## Source texts of formatted documents
================

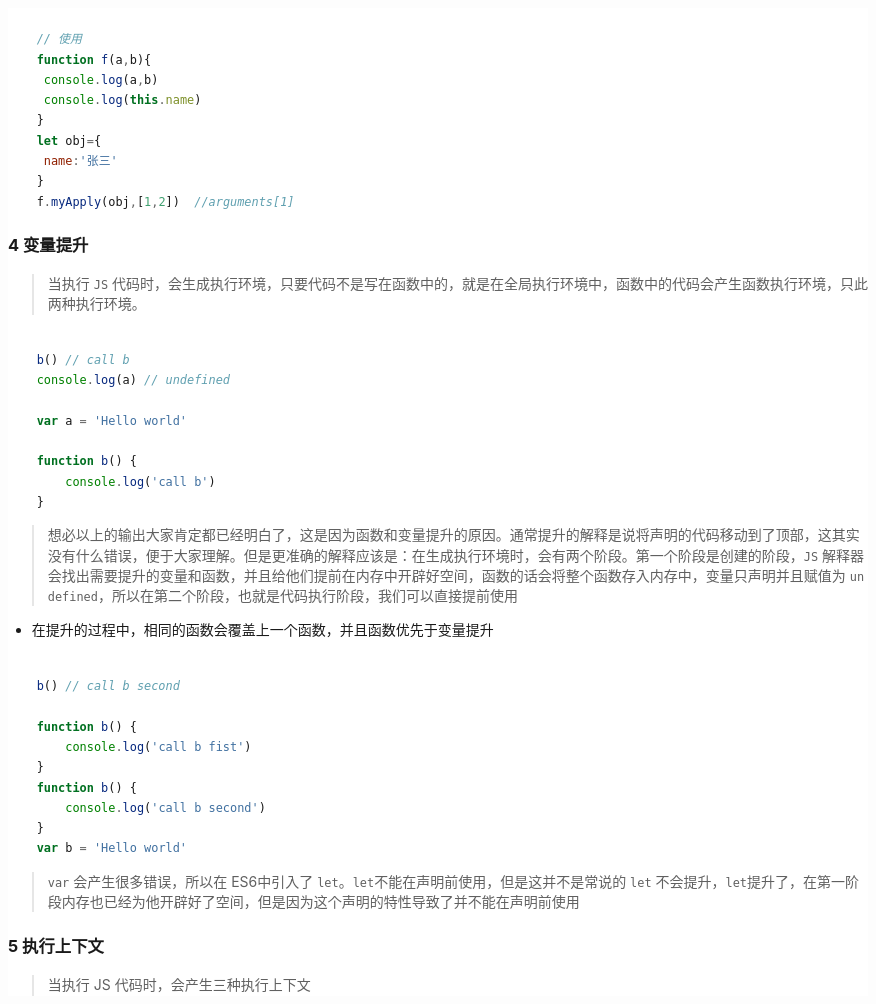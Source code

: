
 ```js

    // 使用
    function f(a,b){
     console.log(a,b)
     console.log(this.name)
    }
    let obj={
     name:'张三'
    }
    f.myApply(obj,[1,2])  //arguments[1]
```

###  4 变量提升

> 当执行 `JS` 代码时，会生成执行环境，只要代码不是写在函数中的，就是在全局执行环境中，函数中的代码会产生函数执行环境，只此两种执行环境。

```js

    b() // call b
    console.log(a) // undefined

    var a = 'Hello world'

    function b() {
        console.log('call b')
    }
```

> 想必以上的输出大家肯定都已经明白了，这是因为函数和变量提升的原因。通常提升的解释是说将声明的代码移动到了顶部，这其实没有什么错误，便于大家理解。但是更准确的解释应该是：在生成执行环境时，会有两个阶段。第一个阶段是创建的阶段，`JS` 解释器会找出需要提升的变量和函数，并且给他们提前在内存中开辟好空间，函数的话会将整个函数存入内存中，变量只声明并且赋值为 `undefined`，所以在第二个阶段，也就是代码执行阶段，我们可以直接提前使用

*   在提升的过程中，相同的函数会覆盖上一个函数，并且函数优先于变量提升

```js

    b() // call b second

    function b() {
        console.log('call b fist')
    }
    function b() {
        console.log('call b second')
    }
    var b = 'Hello world'
```

> `var` 会产生很多错误，所以在 ES6中引入了 `let`。`let`不能在声明前使用，但是这并不是常说的 `let` 不会提升，`let`提升了，在第一阶段内存也已经为他开辟好了空间，但是因为这个声明的特性导致了并不能在声明前使用

###  5 执行上下文

> 当执行 JS 代码时，会产生三种执行上下文

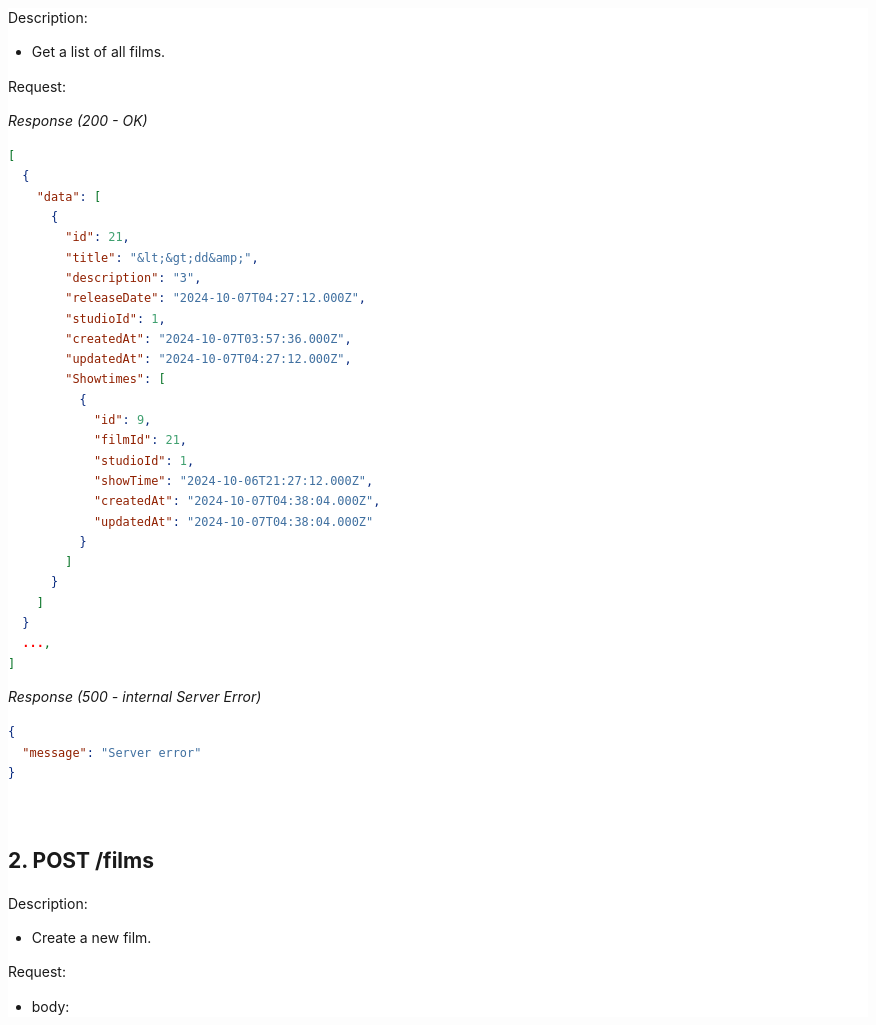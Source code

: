 Description:

- Get a list of all films.

Request:

_Response (200 - OK)_

```json
[
  {
    "data": [
      {
        "id": 21,
        "title": "&lt;&gt;dd&amp;",
        "description": "3",
        "releaseDate": "2024-10-07T04:27:12.000Z",
        "studioId": 1,
        "createdAt": "2024-10-07T03:57:36.000Z",
        "updatedAt": "2024-10-07T04:27:12.000Z",
        "Showtimes": [
          {
            "id": 9,
            "filmId": 21,
            "studioId": 1,
            "showTime": "2024-10-06T21:27:12.000Z",
            "createdAt": "2024-10-07T04:38:04.000Z",
            "updatedAt": "2024-10-07T04:38:04.000Z"
          }
        ]
      }
    ]
  }
  ...,
]
```

_Response (500 - internal Server Error)_

```json
{
  "message": "Server error"
}
```

&nbsp;

## 2. POST /films

Description:

- Create a new film.

Request:

- body:

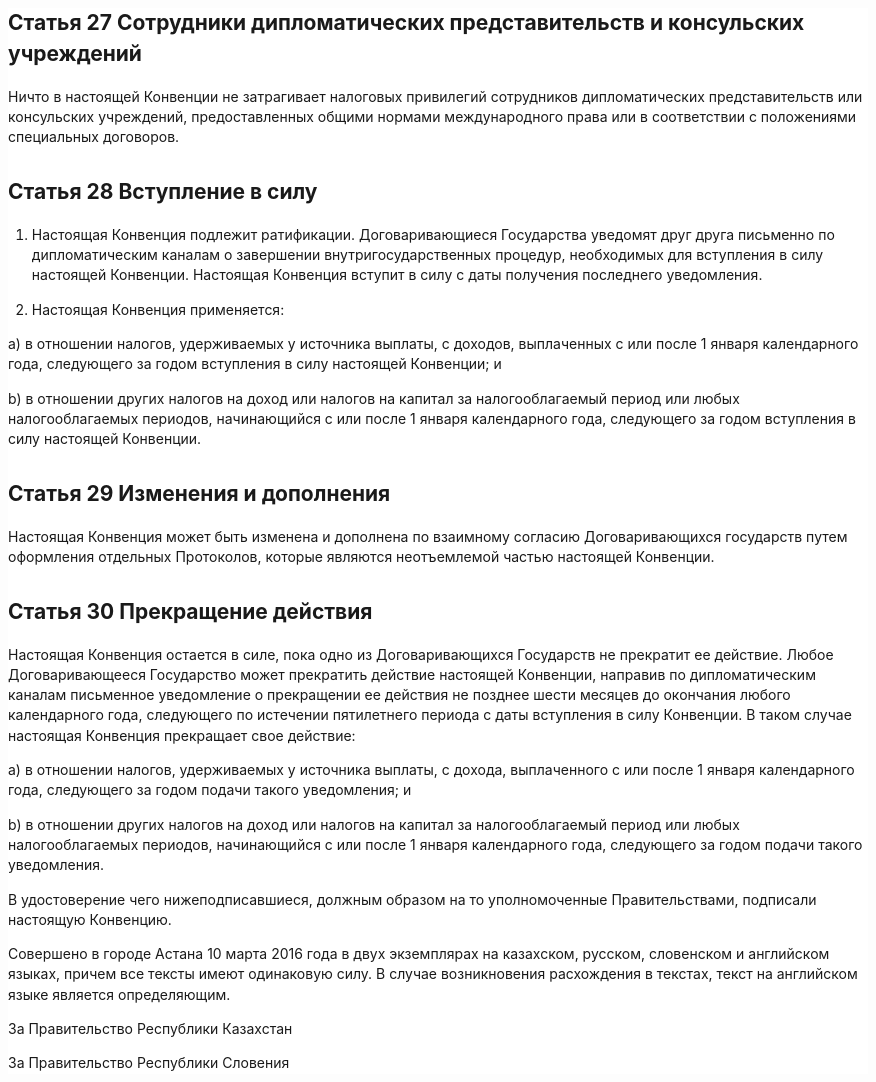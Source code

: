 ## Статья 27 Сотрудники дипломатических представительств и консульских учреждений

Ничто в настоящей Конвенции не затрагивает налоговых привилегий сотрудников дипломатических представительств или консульских учреждений, предоставленных общими нормами международного права или в соответствии с положениями специальных договоров.

## Статья 28 Вступление в силу

1. Настоящая Конвенция подлежит ратификации. Договаривающиеся Государства уведомят друг друга письменно по дипломатическим каналам о завершении внутригосударственных процедур, необходимых для вступления в силу настоящей Конвенции. Настоящая Конвенция вступит в силу с даты получения последнего уведомления.

2. Настоящая Конвенция применяется:

a) в отношении налогов, удерживаемых у источника выплаты, с доходов, выплаченных с или после 1 января календарного года, следующего за годом вступления в силу настоящей Конвенции; и

b) в отношении других налогов на доход или налогов на капитал за налогооблагаемый период или любых налогооблагаемых периодов, начинающийся с или после 1 января календарного года, следующего за годом вступления в силу настоящей Конвенции.

## Статья 29 Изменения и дополнения

Настоящая Конвенция может быть изменена и дополнена по взаимному согласию Договаривающихся государств путем оформления отдельных Протоколов, которые являются неотъемлемой частью настоящей Конвенции.

## Статья 30 Прекращение действия

Настоящая Конвенция остается в силе, пока одно из Договаривающихся Государств не прекратит ее действие. Любое Договаривающееся Государство может прекратить действие настоящей Конвенции, направив по дипломатическим каналам письменное уведомление о прекращении ее действия не позднее шести месяцев до окончания любого календарного года, следующего по истечении пятилетнего периода с даты вступления в силу Конвенции. В таком случае настоящая Конвенция прекращает свое действие:

а) в отношении налогов, удерживаемых у источника выплаты, с дохода, выплаченного с или после 1 января календарного года, следующего за годом подачи такого уведомления; и

b) в отношении других налогов на доход или налогов на капитал за налогооблагаемый период или любых налогооблагаемых периодов, начинающийся с или после 1 января календарного года, следующего за годом подачи такого уведомления.

В удостоверение чего нижеподписавшиеся, должным образом на то уполномоченные Правительствами, подписали настоящую Конвенцию.

Совершено в городе Астана 10 марта 2016 года в двух экземплярах на казахском, русском, словенском и английском языках, причем все тексты имеют одинаковую силу. В случае возникновения расхождения в текстах, текст на английском языке является определяющим.

За Пра­ви­тель­ство Рес­пуб­ли­ки Ка­зах­стан

За Пра­ви­тель­ство Рес­пуб­ли­ки Сло­ве­ния

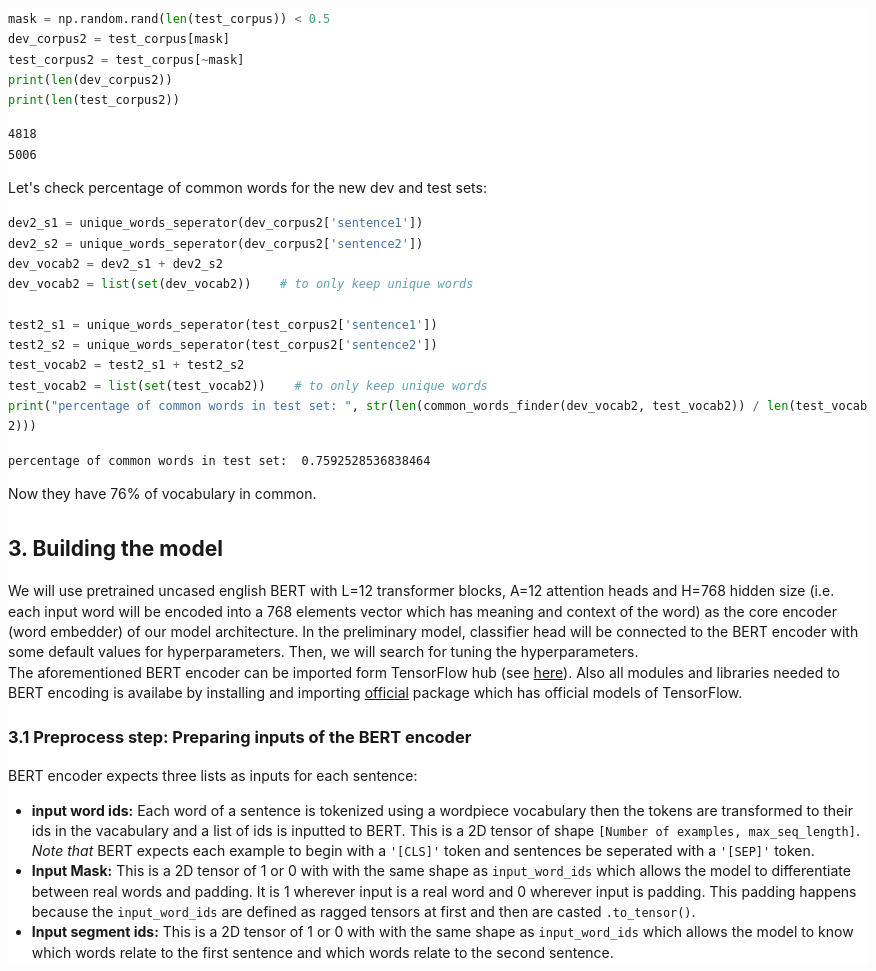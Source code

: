 
```python
mask = np.random.rand(len(test_corpus)) < 0.5
dev_corpus2 = test_corpus[mask]
test_corpus2 = test_corpus[~mask]
print(len(dev_corpus2))
print(len(test_corpus2))
```

    4818
    5006


Let's check percentage of common words for the new dev and test sets:


```python
dev2_s1 = unique_words_seperator(dev_corpus2['sentence1'])
dev2_s2 = unique_words_seperator(dev_corpus2['sentence2'])
dev_vocab2 = dev2_s1 + dev2_s2
dev_vocab2 = list(set(dev_vocab2))    # to only keep unique words

test2_s1 = unique_words_seperator(test_corpus2['sentence1'])
test2_s2 = unique_words_seperator(test_corpus2['sentence2'])
test_vocab2 = test2_s1 + test2_s2
test_vocab2 = list(set(test_vocab2))    # to only keep unique words
print("percentage of common words in test set: ", str(len(common_words_finder(dev_vocab2, test_vocab2)) / len(test_vocab2)))
```

    percentage of common words in test set:  0.7592528536838464


Now they have 76% of vocabulary in common.

## 3. Building the model
We will use pretrained uncased english BERT with L=12 transformer blocks, A=12 attention heads and H=768 hidden size (i.e. each input word will be encoded into a 768 elements vector which has meaning and context of the word) as the core encoder (word embedder) of our model architecture. In the preliminary model, classifier head will be connected to the BERT encoder with some default values for hyperparameters. Then, we will search for tuning the hyperparameters.  
The aforementioned BERT encoder can be imported form TensorFlow hub (see [here](https://tfhub.dev/tensorflow/bert_en_uncased_L-12_H-768_A-12/2)). Also all modules and libraries needed to BERT encoding is availabe by installing and importing [official](https://github.com/tensorflow/models/tree/master/official) package which has official models of TensorFlow.  
### 3.1 Preprocess step: Preparing inputs of the BERT encoder
BERT encoder expects three lists as inputs for each sentence:
* **input word ids:** Each word of a sentence is tokenized using a wordpiece vocabulary then the tokens are transformed to their ids in the vacabulary and a list of ids is inputted to BERT. This is a 2D tensor of shape `[Number of examples, max_seq_length]`. *Note that* BERT expects each example to begin with a `'[CLS]'` token and sentences be seperated with a `'[SEP]'` token.
* **Input Mask:** This is a 2D tensor of 1 or 0 with with the same shape as `input_word_ids` which allows the model to differentiate between real words and padding. It is 1 wherever input is a real word and 0 wherever input is padding. This padding happens because the `input_word_ids` are defined as ragged tensors at first and then are casted `.to_tensor()`.
* **Input segment ids:** This is a 2D tensor of 1 or 0 with with the same shape as `input_word_ids` which allows the model to know which words relate to the first sentence and which words relate to the second sentence.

================

## TASK ITEM
Give only the number of lines in the entries above that contain the string "inputs".

## ANSWER TO THIS EXERCISE
2